Most of these awards are on permanent display in the National Museum of the United States, Smithsonian Institution, Washington D.C.

Friday, September 17, 2021

Up top date on MFM

 Still working on The Autobiography of Matthew Fontaine Maury: Life and Times of a Rebel.

I've written from his genealogy to the Civil War based on one biography that was a concise version of his life. I used it for the skeleton of his life, nut and bolts. I'm using another biography that has much more about his family life and longer quotes from his letters and speeches. This gives the story much more of a "In his own words," feeling.

Wikipedia isn't helping me with a particularly important person in MFM's life. William Lewis Herndon is referred to in most biographies (there are six so far I'm using) as MFM's brother-in-law. It's a family jumble of similar names and close cousins, normal at the time period where a married couple would have from six to fourteen children and giving them common first names.

MFM married Ann Hull Herndon. Her mother was Elizabeth Hull married to Dabney Herndon. Ann's parents died when she was 13 and MFM's elder sister, and mother of Dabney, also named Elizabeth, took Ann Hull and her brother, Brodie, in and raised them as her own.

MFM's uncle, Edward Herndon and aunt, Elizabeth were parents of William Lewis Herndon and others. 

This made MFM and William Lewis Herndon second cousins. MFM and Ann were fourth cousins. If MFM and WLH were brother-in-law then Ann would be MFM's first cousin. A big distinction today, not so big in 1820's.

Wikipedia counts Ann Hull and Brodie as children of Edward and Elizabeth Maury Herndon. It is confusing, but they should try to get this right.

I'm using a Maury Family Tree by Sue C. West-Teague, that spells this out in a confusing and absolutely impossible chronology.

I've still a bit of fleshing out to do with what I have on the skeleton before tackling the Civil War and MFM's return to the United States. He was under a death sentence far stricter that for Jefferson Davis, Alexander Stevens and Robert E. Lee! I'll explain in the book.

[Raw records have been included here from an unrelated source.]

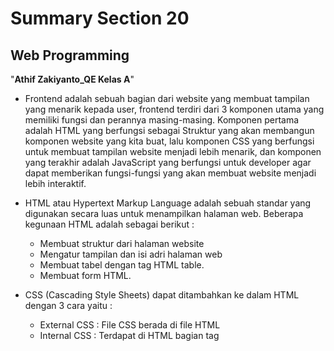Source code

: # Summary Section 20
## Web Programming
"**Athif Zakiyanto_QE Kelas A**"

-  Frontend adalah sebuah bagian dari website yang membuat tampilan yang menarik kepada user, frontend terdiri dari 3 komponen utama yang memiliki fungsi dan perannya masing-masing. Komponen pertama adalah HTML yang berfungsi sebagai Struktur yang akan membangun komponen website yang kita buat, lalu komponen CSS yang berfungsi untuk membuat tampilan website menjadi lebih menarik, dan komponen yang terakhir adalah JavaScript yang berfungsi untuk developer agar dapat memberikan fungsi-fungsi yang akan membuat website menjadi lebih interaktif.

- HTML atau Hypertext Markup Language adalah sebuah standar yang digunakan secara luas untuk menampilkan halaman web. Beberapa kegunaan HTML adalah sebagai berikut :
  * Membuat struktur dari halaman website
  * Mengatur tampilan dan isi adri halaman web
  * Membuat tabel dengan tag HTML table.
  * Membuat form HTML.

- CSS (Cascading Style Sheets) dapat ditambahkan ke dalam HTML dengan 3 cara yaitu :
  * External CSS : File CSS berada di file HTML
  * Internal CSS : Terdapat di HTML bagian tag <style>, <head> atau <body>
  * Inline CSS : Terdapat pada elemen tunggal pada HTML
  


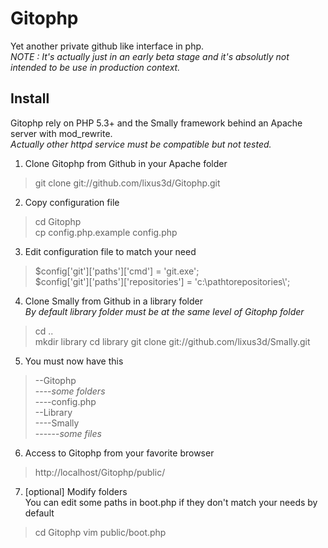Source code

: Gitophp
=======

Yet another private github like interface in php.  
<i>NOTE : It's actually just in an early beta stage and it's absolutly not intended to be use in production context.</i>

Install
-------

Gitophp rely on PHP 5.3+ and the Smally framework behind an Apache server with mod_rewrite.  
<i>Actually other httpd service must be compatible but not tested.</i> 

1. Clone Gitophp from Github in your Apache folder
> git clone git://github.com/lixus3d/Gitophp.git  

2. Copy configuration file
> cd Gitophp  
> cp config.php.example config.php  

3. Edit configuration file to match your need  
> $config['git']['paths']['cmd'] 				= 'git.exe';  
> $config['git']['paths']['repositories']		= 'c:\\pathtorepositories\\';  

4. Clone Smally from Github in a library folder  
<i>By default library folder must be at the same level of Gitophp folder</i>  
> cd ..  
> mkdir library 
> cd library 
> git clone git://github.com/lixus3d/Smally.git  

5. You must now have this  
> --Gitophp  
> ----<i>some folders</i>  
> ----config.php  
> --Library  
> ----Smally  
> ------<i>some files</i>

6. Access to Gitophp from your favorite browser  
> http://localhost/Gitophp/public/  

7. [optional] Modify folders  
You can edit some paths in boot.php if they don't match your needs by default
> cd Gitophp
> vim public/boot.php 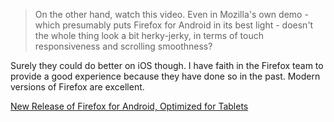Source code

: > On the other hand, watch this video. Even in Mozilla's own demo - which presumably puts Firefox for Android in its best light - doesn't the whole thing look a bit herky-jerky, in terms of touch responsiveness and scrolling smoothness?

Surely they could do better on iOS though. I have faith in the Firefox
team to provide a good experience because they have done so in the
past. Modern versions of Firefox are excellent.

[New Release of Firefox for Android, Optimized for Tablets](http://blog.mozilla.com/blog/2011/12/20/new-firefox-for-android-experience-optimized-for-tablets/)
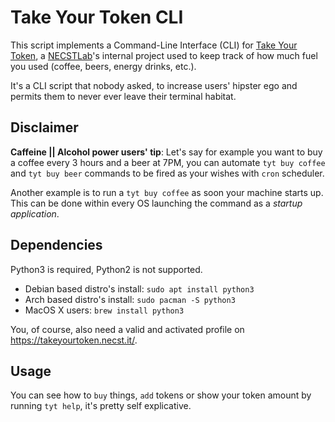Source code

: # Take Your Token CLI
This script implements a Command-Line Interface (CLI) for [Take Your Token](https://takeyourtoken.necst.it/), a [NECSTLab](https://necst.it/)'s internal project used to keep track of how much fuel you used (coffee, beers, energy drinks, etc.).

It's a CLI script that nobody asked, to increase users' hipster ego and permits them to never ever leave their terminal habitat.

## Disclaimer
**Caffeine || Alcohol power users' tip**: Let's say for example you want to buy a coffee every 3 hours and a beer at 7PM, you can automate `tyt buy coffee` and `tyt buy beer` commands to be fired as your wishes with `cron` scheduler.

Another example is to run a `tyt buy coffee` as soon your machine starts up. This can be done within every OS launching the command as a *startup application*.

## Dependencies
Python3 is required, Python2 is not supported.
- Debian based distro's install: `sudo apt install python3`
- Arch based distro's install: `sudo pacman -S python3`
- MacOS X users: `brew install python3`
 
You, of course, also need a valid and activated profile on <https://takeyourtoken.necst.it/>.
 
## Usage
You can see how to `buy` things, `add` tokens or show your token amount by running `tyt help`, it's pretty self explicative.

William Lewis Herndon was the captain of the steam ship Central America that went down in  a hurricane with millions of dollars worth of gold in 1858. It was recently discovered off the North Carolina coast. North Carolina, the U.S. and the salvagers are still fighting over what today is billons of dollars in gold coins. 

WLH had a daughter and she married a New York politician named Chester A. Arthur. MFM gave her hand in marriage as this was after her father died. It was Chester A. Arthur who pulled the political strings to get MFM back from London and to Virginia. 

Elizabeth Herndon Arthur died before Chester became Vice-President and later President of the U.S.